Centre Hospitalier Universitaire Sainte-Justine, Unité de Pharmacologie Clinique, Montreal, QC, H3T 1C5, Canada.
Dig Dis Sci. 2021 May;66(5):1650-1657. doi: 10.1007/s10620-020-06427-8. Epub 2020 Jun 26.
Immunomodulator monotherapy is an important component in the treatment of inflammatory bowel disease (IBD). However, there is conflicting literature about thiopurines maintaining long-term remission in patients with active IBD.
To determine the durable clinical remission rate in adults with Crohn's disease (CD) or ulcerative colitis (UC) on thiopurine monotherapy over 5 years.
We performed a retrospective analysis of adult patients identified at McGill University Health Centre from 2009 to 2012. We included IBD patients who initiated thiopurine monotherapy and were in remission for at least 3 months (Harvey-Bradshaw Index (HBI) < 5 points for CD and partial Mayo Score (pMS) < 2 points in UC). The primary endpoint was sustained clinical remission on thiopurines during a 5-year follow-up. This included patients who had not relapsed or discontinued the drug due to side effects. The secondary endpoint was clinical relapse over the follow-up period, which was defined as HBI > 5 in CD and pMS > 2 in UC.

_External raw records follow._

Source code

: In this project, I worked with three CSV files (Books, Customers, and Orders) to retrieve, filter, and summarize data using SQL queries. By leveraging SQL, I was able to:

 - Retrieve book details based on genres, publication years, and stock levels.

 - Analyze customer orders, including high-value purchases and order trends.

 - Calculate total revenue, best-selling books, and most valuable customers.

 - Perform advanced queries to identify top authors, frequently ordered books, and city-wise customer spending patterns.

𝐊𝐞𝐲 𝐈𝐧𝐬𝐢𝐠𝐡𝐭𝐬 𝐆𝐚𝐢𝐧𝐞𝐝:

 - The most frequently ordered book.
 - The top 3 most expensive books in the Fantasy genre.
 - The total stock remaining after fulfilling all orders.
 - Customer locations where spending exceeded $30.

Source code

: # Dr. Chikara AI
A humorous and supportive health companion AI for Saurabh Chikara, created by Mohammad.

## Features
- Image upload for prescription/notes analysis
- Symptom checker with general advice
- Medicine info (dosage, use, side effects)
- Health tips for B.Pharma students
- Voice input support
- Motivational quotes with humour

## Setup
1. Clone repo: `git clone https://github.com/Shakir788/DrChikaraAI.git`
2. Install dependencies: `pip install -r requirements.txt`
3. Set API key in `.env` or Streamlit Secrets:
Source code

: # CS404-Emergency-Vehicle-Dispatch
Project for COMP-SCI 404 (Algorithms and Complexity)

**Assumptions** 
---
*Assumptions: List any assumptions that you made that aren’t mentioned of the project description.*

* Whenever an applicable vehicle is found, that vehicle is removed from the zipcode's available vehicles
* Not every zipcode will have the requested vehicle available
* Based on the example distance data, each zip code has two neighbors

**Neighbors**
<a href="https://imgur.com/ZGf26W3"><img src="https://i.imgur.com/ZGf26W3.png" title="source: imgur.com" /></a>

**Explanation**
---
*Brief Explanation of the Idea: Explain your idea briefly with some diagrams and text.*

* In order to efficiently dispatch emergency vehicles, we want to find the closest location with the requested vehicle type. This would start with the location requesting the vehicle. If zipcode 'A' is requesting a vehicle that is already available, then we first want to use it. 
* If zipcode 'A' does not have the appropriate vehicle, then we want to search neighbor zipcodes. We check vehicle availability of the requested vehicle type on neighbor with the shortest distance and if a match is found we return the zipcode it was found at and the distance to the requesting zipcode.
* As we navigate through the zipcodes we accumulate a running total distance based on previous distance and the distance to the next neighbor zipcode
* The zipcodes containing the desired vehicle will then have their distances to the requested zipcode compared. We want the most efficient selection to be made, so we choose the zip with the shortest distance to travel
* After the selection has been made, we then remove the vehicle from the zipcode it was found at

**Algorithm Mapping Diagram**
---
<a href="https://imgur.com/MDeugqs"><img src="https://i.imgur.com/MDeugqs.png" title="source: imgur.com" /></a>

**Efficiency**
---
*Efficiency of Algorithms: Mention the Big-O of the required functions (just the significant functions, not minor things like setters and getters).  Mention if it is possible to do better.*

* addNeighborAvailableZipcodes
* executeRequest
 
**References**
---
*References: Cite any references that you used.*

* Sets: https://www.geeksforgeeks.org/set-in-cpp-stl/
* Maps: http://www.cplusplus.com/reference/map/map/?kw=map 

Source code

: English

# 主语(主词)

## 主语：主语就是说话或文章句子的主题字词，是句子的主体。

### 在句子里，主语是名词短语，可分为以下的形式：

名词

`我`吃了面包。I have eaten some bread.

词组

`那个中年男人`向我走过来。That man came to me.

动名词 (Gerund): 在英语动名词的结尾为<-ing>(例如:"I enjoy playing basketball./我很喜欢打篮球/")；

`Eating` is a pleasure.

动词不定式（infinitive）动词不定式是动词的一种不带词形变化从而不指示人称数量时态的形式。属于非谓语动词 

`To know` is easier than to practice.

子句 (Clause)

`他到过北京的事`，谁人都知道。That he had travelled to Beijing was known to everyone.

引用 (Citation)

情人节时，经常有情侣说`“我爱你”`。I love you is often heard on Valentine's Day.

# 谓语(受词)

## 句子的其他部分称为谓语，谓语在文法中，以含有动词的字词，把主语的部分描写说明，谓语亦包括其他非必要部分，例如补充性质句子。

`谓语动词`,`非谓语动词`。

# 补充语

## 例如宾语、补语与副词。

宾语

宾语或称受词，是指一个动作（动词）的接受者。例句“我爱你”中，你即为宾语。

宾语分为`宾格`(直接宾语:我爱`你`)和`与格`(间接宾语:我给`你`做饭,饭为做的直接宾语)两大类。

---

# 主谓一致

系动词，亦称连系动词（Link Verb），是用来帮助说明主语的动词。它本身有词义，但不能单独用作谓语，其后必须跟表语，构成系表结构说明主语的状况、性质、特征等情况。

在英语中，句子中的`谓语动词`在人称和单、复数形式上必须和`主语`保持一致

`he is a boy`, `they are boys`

There were 148 patients included in the study (100 CD; 48 UC). At 5 years, 23% (34/148) patients remained in clinical remission on thiopurine monotherapy (25 CD and 9 UC patients). Thirty-three percent (33/100) of CD and 46% (22/48) of UC patients relapsed while on thiopurines. There was no difference in relapse rates between CD and UC patients. Eighty-four percent (42/50) of patients with CD with side effects and all UC (17/17) patients who experienced side effects discontinued the drug.
This analysis demonstrates that there is poor sustainability of clinical remission in IBD patients on thiopurine monotherapy given that a high proportion of patients discontinue thiopurines due to either relapse or side effects.

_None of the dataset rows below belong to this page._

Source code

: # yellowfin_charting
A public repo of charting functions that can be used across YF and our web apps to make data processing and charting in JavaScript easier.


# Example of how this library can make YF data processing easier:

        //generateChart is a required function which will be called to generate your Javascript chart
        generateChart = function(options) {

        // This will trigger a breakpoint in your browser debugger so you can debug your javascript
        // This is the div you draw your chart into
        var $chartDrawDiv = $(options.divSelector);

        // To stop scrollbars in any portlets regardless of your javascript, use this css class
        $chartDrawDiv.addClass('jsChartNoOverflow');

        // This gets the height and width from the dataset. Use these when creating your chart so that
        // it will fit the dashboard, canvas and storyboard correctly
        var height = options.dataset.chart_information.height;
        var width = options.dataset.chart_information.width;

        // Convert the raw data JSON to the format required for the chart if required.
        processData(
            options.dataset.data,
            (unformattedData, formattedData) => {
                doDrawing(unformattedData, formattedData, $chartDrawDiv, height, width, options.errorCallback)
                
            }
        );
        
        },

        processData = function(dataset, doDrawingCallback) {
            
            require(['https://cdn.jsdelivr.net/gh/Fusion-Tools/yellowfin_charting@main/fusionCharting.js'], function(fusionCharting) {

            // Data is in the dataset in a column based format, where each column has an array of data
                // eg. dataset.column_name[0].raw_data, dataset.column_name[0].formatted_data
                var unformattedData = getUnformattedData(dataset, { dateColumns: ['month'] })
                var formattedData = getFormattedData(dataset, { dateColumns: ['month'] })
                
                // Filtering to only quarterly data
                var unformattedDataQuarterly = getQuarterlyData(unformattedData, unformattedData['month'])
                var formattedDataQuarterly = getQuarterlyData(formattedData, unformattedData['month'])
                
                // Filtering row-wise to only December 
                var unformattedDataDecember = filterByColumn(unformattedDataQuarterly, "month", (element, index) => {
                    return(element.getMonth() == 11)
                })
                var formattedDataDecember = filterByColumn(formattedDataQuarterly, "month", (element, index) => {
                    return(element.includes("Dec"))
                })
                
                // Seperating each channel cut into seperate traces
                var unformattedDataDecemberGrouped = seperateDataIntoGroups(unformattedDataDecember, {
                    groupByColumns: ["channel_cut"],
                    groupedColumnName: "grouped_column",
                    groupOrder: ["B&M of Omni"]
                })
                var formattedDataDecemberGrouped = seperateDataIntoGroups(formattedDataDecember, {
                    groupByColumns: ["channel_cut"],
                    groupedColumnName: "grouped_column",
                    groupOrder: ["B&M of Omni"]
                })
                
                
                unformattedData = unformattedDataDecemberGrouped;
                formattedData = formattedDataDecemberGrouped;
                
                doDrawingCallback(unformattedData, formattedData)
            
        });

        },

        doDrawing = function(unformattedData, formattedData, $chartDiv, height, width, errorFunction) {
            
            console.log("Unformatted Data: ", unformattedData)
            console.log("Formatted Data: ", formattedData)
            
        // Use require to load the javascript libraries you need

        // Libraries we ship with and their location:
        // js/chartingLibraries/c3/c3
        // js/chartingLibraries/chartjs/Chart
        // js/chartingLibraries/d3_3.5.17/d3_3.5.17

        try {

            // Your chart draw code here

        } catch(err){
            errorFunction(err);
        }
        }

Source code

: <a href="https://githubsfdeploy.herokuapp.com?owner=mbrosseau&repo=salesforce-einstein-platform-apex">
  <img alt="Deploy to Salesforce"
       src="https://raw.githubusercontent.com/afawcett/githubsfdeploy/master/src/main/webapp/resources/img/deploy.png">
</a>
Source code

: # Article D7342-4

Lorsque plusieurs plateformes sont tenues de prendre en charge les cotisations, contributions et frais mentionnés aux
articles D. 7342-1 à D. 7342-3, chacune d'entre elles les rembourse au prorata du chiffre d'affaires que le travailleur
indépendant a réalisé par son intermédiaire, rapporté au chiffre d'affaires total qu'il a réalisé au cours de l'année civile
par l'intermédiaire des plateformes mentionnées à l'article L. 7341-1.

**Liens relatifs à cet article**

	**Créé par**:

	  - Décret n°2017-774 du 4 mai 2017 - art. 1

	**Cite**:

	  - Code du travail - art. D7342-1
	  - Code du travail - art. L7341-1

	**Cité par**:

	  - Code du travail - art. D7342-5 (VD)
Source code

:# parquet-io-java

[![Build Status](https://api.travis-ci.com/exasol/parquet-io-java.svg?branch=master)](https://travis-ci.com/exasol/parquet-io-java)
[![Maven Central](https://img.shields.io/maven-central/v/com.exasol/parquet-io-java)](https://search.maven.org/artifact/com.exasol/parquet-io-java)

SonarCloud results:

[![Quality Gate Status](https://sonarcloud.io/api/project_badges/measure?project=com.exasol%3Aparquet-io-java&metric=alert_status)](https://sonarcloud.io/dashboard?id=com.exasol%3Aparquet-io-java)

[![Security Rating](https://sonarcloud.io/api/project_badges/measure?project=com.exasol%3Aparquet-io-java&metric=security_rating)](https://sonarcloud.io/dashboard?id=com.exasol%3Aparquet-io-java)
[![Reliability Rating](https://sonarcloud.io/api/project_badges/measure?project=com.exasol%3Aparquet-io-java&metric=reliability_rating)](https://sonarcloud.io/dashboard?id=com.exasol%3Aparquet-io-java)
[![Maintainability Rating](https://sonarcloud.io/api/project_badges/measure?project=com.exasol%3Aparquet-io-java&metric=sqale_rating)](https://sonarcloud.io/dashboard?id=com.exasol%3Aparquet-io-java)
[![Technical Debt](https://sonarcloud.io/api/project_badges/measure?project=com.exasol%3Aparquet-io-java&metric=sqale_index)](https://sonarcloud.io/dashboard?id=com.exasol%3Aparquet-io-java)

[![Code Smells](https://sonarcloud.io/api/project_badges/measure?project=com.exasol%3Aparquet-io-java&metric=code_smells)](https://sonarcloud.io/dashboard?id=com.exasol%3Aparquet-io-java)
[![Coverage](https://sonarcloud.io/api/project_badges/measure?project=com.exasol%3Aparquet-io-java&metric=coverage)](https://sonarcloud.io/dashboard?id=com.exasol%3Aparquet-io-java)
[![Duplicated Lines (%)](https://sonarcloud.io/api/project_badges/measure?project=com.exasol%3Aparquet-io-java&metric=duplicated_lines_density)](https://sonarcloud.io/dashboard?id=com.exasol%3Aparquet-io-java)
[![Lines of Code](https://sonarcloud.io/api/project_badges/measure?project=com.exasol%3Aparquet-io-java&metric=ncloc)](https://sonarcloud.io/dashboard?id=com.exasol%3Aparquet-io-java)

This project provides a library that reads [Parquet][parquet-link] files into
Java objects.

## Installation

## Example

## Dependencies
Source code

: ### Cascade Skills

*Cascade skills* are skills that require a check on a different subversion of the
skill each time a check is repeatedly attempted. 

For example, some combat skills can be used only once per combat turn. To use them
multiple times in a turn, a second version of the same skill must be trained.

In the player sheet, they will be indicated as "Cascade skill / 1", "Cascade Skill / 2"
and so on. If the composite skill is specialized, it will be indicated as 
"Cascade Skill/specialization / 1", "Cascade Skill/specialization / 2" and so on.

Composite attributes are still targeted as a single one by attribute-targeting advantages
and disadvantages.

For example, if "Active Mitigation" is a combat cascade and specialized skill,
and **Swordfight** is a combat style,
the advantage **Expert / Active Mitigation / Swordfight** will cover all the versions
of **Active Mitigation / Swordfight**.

免疫调节剂单药治疗是炎症性肠病(IBD)治疗的重要组成部分。然而,关于硫嘌呤能否维持活动期 IBD 患者的长期缓解存在相互矛盾的文献。
确定在 5 年内接受硫嘌呤单药治疗的克罗恩病(CD)或溃疡性结肠炎(UC)成年患者的持久临床缓解率。
我们对 2009 年至 2012 年在麦吉尔大学健康中心就诊的成年患者进行了回顾性分析。我们纳入了开始硫嘌呤单药治疗且缓解至少 3 个月的 IBD 患者(CD 的 Harvey-Bradshaw 指数(HBI)<5 分,UC 的部分 Mayo 评分(pMS)<2 分)。主要终点是在 5 年随访期间硫嘌呤持续的临床缓解。这包括因副作用而未复发或停药的患者。次要终点是随访期间的临床复发,定义为 CD 的 HBI>5 和 UC 的 pMS>2。
本研究共纳入 148 例患者(100 例 CD;48 例 UC)。5 年后,23%(34/148)的患者继续接受硫嘌呤单药治疗(25 例 CD 和 9 例 UC 患者)处于临床缓解状态。33%(33/100)的 CD 和 46%(22/48)的 UC 患者在接受硫嘌呤治疗时复发。CD 和 UC 患者的复发率无差异。42%(50 例 CD 中有 21 例)有副作用的患者和所有(17 例 UC 中有 17 例)出现副作用的患者停止使用该药物。
本分析表明,由于相当一部分患者因复发或副作用而停止使用硫嘌呤,接受硫嘌呤单药治疗的 IBD 患者的临床缓解可持续性较差。